Ich find, das Thema sehr spannend, weil man da viel neues erfahren kann. Ich glaub, wenn wir uns weiter austauschen werden wir einen separaten Thread aufmachen müssen, sonst bekommen wir.einen "Platzverweis"... 

Ich könnt mir auch vorstellen, dass sich da noch andere Miniteichler melden werden.....


----------



## Dilmun (5. Aug. 2010)

*AW: Versuche mit verschiedenen Pflanzsubstraten*

@ Christine

Danke für den "Verschub"......

Mal sehen, ob sich noch andere Miniteichbesitzer finden und uns ihre Erfahrungen mitteilen.

@ Ina

Ich habe das Zypergras erst seit heuer. Ich hab mir gedacht, im Winter werde ich die Nährstoffe mit normalem Blumendünger über das Wasser zuführen.  
Glaubst geht das? Du hast da mehr Erfahrung. 

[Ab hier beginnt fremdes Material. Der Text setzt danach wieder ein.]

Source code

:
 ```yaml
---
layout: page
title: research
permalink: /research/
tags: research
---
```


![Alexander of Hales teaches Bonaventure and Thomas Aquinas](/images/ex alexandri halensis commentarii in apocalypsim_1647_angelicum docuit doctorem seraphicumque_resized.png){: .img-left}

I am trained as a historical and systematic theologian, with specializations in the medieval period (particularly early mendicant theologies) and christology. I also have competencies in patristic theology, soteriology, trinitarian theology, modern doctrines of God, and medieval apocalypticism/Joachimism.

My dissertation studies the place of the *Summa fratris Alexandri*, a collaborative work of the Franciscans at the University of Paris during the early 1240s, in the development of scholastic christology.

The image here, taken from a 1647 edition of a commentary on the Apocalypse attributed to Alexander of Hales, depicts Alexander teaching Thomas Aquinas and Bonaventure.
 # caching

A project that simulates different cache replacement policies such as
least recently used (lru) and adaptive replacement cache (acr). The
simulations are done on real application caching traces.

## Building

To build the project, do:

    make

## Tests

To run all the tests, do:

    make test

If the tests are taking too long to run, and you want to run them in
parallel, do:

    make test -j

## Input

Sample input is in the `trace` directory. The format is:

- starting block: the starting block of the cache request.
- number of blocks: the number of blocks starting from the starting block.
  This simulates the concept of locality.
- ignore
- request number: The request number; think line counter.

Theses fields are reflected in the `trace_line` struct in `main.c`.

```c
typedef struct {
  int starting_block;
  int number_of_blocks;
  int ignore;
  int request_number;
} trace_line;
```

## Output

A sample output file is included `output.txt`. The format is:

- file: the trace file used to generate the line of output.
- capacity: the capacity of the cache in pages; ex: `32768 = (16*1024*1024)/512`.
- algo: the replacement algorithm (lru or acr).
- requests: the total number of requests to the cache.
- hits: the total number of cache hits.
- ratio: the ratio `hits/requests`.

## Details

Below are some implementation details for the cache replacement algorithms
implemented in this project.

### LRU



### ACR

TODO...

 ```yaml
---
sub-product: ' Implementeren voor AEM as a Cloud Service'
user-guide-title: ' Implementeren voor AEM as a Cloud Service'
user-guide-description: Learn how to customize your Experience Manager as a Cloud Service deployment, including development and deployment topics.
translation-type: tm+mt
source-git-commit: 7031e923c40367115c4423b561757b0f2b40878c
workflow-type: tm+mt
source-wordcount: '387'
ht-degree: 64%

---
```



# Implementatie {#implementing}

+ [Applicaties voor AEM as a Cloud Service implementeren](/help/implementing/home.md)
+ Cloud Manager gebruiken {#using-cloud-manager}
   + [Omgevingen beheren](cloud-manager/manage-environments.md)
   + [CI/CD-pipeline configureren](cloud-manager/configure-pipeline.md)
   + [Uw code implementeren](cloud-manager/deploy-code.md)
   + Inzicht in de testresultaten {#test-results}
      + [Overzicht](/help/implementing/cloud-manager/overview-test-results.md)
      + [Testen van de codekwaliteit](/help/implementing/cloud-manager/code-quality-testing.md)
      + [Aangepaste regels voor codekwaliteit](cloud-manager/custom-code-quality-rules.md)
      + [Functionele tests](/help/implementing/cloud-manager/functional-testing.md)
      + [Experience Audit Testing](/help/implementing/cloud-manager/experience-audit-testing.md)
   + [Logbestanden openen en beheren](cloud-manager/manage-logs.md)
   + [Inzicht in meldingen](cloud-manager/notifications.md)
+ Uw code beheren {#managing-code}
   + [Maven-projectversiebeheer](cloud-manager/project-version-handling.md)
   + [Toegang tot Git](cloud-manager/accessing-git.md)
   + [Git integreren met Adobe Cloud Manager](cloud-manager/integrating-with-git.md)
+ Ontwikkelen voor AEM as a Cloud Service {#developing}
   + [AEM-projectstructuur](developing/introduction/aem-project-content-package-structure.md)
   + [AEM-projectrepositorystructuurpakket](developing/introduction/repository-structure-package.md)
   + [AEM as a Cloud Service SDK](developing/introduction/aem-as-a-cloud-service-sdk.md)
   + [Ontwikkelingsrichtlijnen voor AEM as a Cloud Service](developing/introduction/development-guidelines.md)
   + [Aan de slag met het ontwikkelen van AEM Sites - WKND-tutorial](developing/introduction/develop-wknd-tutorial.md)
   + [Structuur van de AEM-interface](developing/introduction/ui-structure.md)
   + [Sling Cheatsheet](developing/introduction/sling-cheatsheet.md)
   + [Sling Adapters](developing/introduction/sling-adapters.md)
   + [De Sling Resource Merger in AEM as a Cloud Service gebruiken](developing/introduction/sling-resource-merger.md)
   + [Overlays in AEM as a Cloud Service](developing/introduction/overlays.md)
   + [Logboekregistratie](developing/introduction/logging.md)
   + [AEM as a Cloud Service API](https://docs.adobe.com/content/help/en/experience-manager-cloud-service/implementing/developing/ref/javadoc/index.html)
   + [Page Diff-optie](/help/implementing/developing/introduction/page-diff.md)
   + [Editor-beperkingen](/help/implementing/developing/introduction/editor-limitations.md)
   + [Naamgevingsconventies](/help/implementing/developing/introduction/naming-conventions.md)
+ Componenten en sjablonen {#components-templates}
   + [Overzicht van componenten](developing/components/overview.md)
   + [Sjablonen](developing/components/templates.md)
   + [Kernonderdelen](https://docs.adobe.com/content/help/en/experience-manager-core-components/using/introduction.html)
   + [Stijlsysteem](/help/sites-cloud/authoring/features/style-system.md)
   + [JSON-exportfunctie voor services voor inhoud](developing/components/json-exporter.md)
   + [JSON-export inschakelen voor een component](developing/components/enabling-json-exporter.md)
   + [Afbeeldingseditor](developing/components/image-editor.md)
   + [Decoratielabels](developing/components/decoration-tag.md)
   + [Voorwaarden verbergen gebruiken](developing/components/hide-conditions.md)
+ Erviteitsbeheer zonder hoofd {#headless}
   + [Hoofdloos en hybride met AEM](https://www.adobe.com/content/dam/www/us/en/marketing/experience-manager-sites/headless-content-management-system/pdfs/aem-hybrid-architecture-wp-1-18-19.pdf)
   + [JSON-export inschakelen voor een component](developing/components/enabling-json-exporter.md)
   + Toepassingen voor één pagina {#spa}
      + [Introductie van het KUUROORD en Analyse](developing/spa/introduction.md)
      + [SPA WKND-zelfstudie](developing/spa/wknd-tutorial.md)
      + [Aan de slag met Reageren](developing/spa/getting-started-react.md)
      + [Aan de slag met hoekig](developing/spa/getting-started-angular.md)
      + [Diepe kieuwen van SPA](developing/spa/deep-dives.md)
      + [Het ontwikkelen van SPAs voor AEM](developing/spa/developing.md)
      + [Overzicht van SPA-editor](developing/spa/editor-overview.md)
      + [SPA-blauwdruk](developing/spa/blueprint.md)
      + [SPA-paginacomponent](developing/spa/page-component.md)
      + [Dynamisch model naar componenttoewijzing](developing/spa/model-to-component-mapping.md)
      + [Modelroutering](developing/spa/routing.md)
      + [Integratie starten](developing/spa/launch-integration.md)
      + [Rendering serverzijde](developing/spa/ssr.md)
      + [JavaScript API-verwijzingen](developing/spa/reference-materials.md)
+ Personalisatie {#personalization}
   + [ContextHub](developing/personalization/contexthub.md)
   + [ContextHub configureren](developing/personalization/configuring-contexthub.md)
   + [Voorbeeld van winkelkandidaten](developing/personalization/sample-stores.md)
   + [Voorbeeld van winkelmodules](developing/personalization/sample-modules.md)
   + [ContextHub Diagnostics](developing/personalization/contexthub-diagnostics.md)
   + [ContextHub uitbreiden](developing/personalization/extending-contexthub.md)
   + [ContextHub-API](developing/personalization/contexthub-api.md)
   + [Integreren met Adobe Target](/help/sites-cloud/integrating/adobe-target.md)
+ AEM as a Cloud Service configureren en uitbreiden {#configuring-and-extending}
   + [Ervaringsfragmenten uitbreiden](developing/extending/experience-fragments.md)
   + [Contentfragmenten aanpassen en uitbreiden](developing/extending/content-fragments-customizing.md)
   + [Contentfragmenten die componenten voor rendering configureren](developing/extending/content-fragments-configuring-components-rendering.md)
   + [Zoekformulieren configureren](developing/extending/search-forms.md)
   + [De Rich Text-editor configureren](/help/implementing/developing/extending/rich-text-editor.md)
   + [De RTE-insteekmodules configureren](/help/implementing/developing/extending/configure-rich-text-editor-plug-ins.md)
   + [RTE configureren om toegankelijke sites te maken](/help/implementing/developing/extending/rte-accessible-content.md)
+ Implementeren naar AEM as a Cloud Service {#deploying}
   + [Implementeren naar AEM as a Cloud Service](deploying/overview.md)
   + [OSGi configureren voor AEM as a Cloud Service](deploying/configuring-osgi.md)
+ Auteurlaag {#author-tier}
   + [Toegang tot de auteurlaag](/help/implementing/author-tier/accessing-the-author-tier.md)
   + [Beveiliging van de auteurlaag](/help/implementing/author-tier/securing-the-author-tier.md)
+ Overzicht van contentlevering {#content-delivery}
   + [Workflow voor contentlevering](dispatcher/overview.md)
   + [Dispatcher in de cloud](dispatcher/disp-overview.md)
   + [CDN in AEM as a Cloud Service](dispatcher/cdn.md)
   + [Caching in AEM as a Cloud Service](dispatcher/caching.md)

Einige meiner Erfahrungen:
Wie ich ja schon geschrieben habe, und wie Ina bestätigt hat, verdichtet reiner körniger Sand mit der Zeit und die Pflanzen wachsen nicht so gut. 

In einem der blauen Töpfe habe ich Schwimmpflanzen. Da habe ich eine Schicht Kiesel am Boden, kein Sand oder Lehm. Darin verankern sich die Wurzeln der __ Krebsschere. (Meine liebt Regenwasser). Der __ Wassersalat und die Wasserhyazinthen wachsen so auch ganz passabel. Da bin ich eh froh, dass sie nicht so wuchern. Weil in einem anderen Becken wachsen die Wasserhyazinthen wie verrückt. 

www.hobby-gartenteich.de/forum/showthread.php?t=27527/page-2

Den __ Blutweiderich habe ich heuer in einen extra Topf gesetzt. In ein Gemisch aus Lehm und Sand. Der hat mir voriges Jahr zu sehr gewuchert. Den muss ich fast täglich mit Wasser versorgen. Der ist 2m hoch. 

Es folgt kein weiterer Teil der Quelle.